Description of the task =>
Exactly the lines from the first line of the records to the line holding "<h3>🎉🎉 Birthday Party</h3>" should be duplicated, and nothing more; pictures stay out.

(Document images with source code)
+ + + + + + +
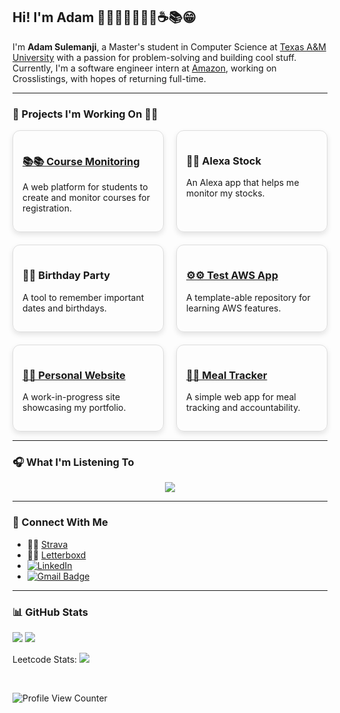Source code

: ## Hi! I'm Adam 👋🦒🌮🏌️‍♂️🎾🎺☕️📚😁

I'm **Adam Sulemanji**, a Master's student in Computer Science at [Texas A&M University](https://engineering.tamu.edu/cse/index.html) with a passion for problem-solving and building cool stuff. Currently, I'm a software engineer intern at [Amazon](https://www.amazon.com/b?ie=UTF8&node=14770868011), working on Crosslistings, with hopes of returning full-time.

---

### 🌟 Projects I'm Working On 👨‍💻

<div style="display: grid; grid-template-columns: 1fr 1fr; gap: 20px;">
  <div style="border-radius: 12px; padding: 15px; box-shadow: 0 4px 8px rgba(0, 0, 0, 0.1); border: 1px solid #ddd;">
    <h3><a href="https://github.com/adamsulemanji/CourseMonitoring">📚📚 Course Monitoring</a></h3>
    <p>A web platform for students to create and monitor courses for registration.</p>
  </div>

  <div style="border-radius: 12px; padding: 15px; box-shadow: 0 4px 8px rgba(0, 0, 0, 0.1); border: 1px solid #ddd;">
    <h3>🤖🤖 Alexa Stock</h3>
    <p>An Alexa app that helps me monitor my stocks.</p>
  </div>

  <div style="border-radius: 12px; padding: 15px; box-shadow: 0 4px 8px rgba(0, 0, 0, 0.1); border: 1px solid #ddd;">
    <h3>🎉🎉 Birthday Party</h3>
    <p>A tool to remember important dates and birthdays.</p>
  </div>

  <div style="border-radius: 12px; padding: 15px; box-shadow: 0 4px 8px rgba(0, 0, 0, 0.1); border: 1px solid #ddd;">
    <h3><a href="https://github.com/adamsulemanji/test-aws-cdk-app">⚙️⚙️ Test AWS App</a></h3>
    <p>A template-able repository for learning AWS features.</p>
  </div>

  <div style="border-radius: 12px; padding: 15px; box-shadow: 0 4px 8px rgba(0, 0, 0, 0.1); border: 1px solid #ddd;">
    <h3><a href="https://github.com/adamsulemanji/PersonalWebsite">👨👨 Personal Website</a></h3>
    <p>A work-in-progress site showcasing my portfolio.</p>
  </div>

  <div style="border-radius: 12px; padding: 15px; box-shadow: 0 4px 8px rgba(0, 0, 0, 0.1); border: 1px solid #ddd;">
    <h3><a href="https://github.com/adamsulemanji/mealtracker">🥗🍟 Meal Tracker</a></h3>
    <p>A simple web app for meal tracking and accountability.</p>
  </div>
</div>

---

### 🎧 What I'm Listening To
<p style="display:flex;justify-content:center;">
  <a href='https://spotify-github-profile.kittinanx.com/api/view?uid=adamismee&redirect=true'>
    <img src='https://spotify-github-profile.kittinanx.com/api/view?uid=adamismee&cover_image=true&theme=default&show_offline=false&background_color=121212&interchange=false'>
  </a>
</p>

---

### 📲 Connect With Me
- 🏃💨 [Strava](https://www.strava.com/athletes/109469044)
- 🍿🎥 [Letterboxd](https://letterboxd.com/adamsulemanji/)
- [![LinkedIn](https://img.shields.io/badge/LinkedIn-0077B5?style=flat-square&logo=linkedin&logoColor=white)](https://www.linkedin.com/in/adamsulemanji/)
- [![Gmail Badge](https://img.shields.io/badge/-Gmail-c14438?style=flat-square&logo=Gmail&logoColor=white&link=mailto:adamsulemanji@tamu.edu)](mailto:adamsulemanji@tamu.edu)

---

### 📊 GitHub Stats
![](https://github-readme-stats.vercel.app/api?username=adamsulemanji&theme=default&hide_border=false&include_all_commits=false&count_private=false)
![](https://github-readme-stats.vercel.app/api/top-langs/?username=adamsulemanji&theme=default&hide_border=false&include_all_commits=false&count_private=false&layout=compact)

Leetcode Stats:
![](https://leetcard.jacoblin.cool/adamsulemanji?ext=heatmap)

<br/>



![Profile View Counter](https://komarev.com/ghpvc/?username=adamsulemanji)
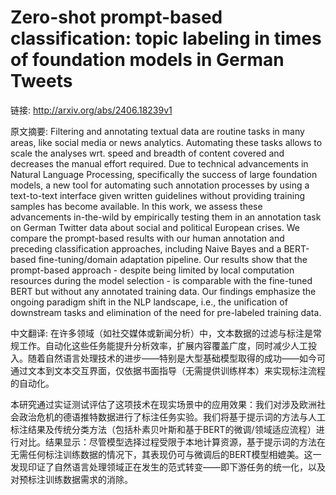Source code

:# Zero-shot prompt-based classification: topic labeling in times of foundation models in German Tweets

链接: http://arxiv.org/abs/2406.18239v1

原文摘要:
Filtering and annotating textual data are routine tasks in many areas, like
social media or news analytics. Automating these tasks allows to scale the
analyses wrt. speed and breadth of content covered and decreases the manual
effort required. Due to technical advancements in Natural Language Processing,
specifically the success of large foundation models, a new tool for automating
such annotation processes by using a text-to-text interface given written
guidelines without providing training samples has become available.
  In this work, we assess these advancements in-the-wild by empirically testing
them in an annotation task on German Twitter data about social and political
European crises. We compare the prompt-based results with our human annotation
and preceding classification approaches, including Naive Bayes and a BERT-based
fine-tuning/domain adaptation pipeline. Our results show that the prompt-based
approach - despite being limited by local computation resources during the
model selection - is comparable with the fine-tuned BERT but without any
annotated training data. Our findings emphasize the ongoing paradigm shift in
the NLP landscape, i.e., the unification of downstream tasks and elimination of
the need for pre-labeled training data.

中文翻译:
在许多领域（如社交媒体或新闻分析）中，文本数据的过滤与标注是常规工作。自动化这些任务能提升分析效率，扩展内容覆盖广度，同时减少人工投入。随着自然语言处理技术的进步——特别是大型基础模型取得的成功——如今可通过文本到文本交互界面，仅依据书面指导（无需提供训练样本）来实现标注流程的自动化。

本研究通过实证测试评估了这项技术在现实场景中的应用效果：我们对涉及欧洲社会政治危机的德语推特数据进行了标注任务实验。我们将基于提示词的方法与人工标注结果及传统分类方法（包括朴素贝叶斯和基于BERT的微调/领域适应流程）进行对比。结果显示：尽管模型选择过程受限于本地计算资源，基于提示词的方法在无需任何标注训练数据的情况下，其表现仍可与微调后的BERT模型相媲美。这一发现印证了自然语言处理领域正在发生的范式转变——即下游任务的统一化，以及对预标注训练数据需求的消除。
+ + + + + + +
Reply to the exercise =>
Source code

: ## Hi! I'm Adam 👋🦒🌮🏌️‍♂️🎾🎺☕️📚😁

I'm **Adam Sulemanji**, a Master's student in Computer Science at [Texas A&M University](https://engineering.tamu.edu/cse/index.html) with a passion for problem-solving and building cool stuff. Currently, I'm a software engineer intern at [Amazon](https://www.amazon.com/b?ie=UTF8&node=14770868011), working on Crosslistings, with hopes of returning full-time.

---

### 🌟 Projects I'm Working On 👨‍💻

<div style="display: grid; grid-template-columns: 1fr 1fr; gap: 20px;">
  <div style="border-radius: 12px; padding: 15px; box-shadow: 0 4px 8px rgba(0, 0, 0, 0.1); border: 1px solid #ddd;">
    <h3><a href="https://github.com/adamsulemanji/CourseMonitoring">📚📚 Course Monitoring</a></h3>
    <p>A web platform for students to create and monitor courses for registration.</p>
  </div>

  <div style="border-radius: 12px; padding: 15px; box-shadow: 0 4px 8px rgba(0, 0, 0, 0.1); border: 1px solid #ddd;">
    <h3>🤖🤖 Alexa Stock</h3>
    <p>An Alexa app that helps me monitor my stocks.</p>
  </div>

  <div style="border-radius: 12px; padding: 15px; box-shadow: 0 4px 8px rgba(0, 0, 0, 0.1); border: 1px solid #ddd;">
    <h3>🎉🎉 Birthday Party</h3>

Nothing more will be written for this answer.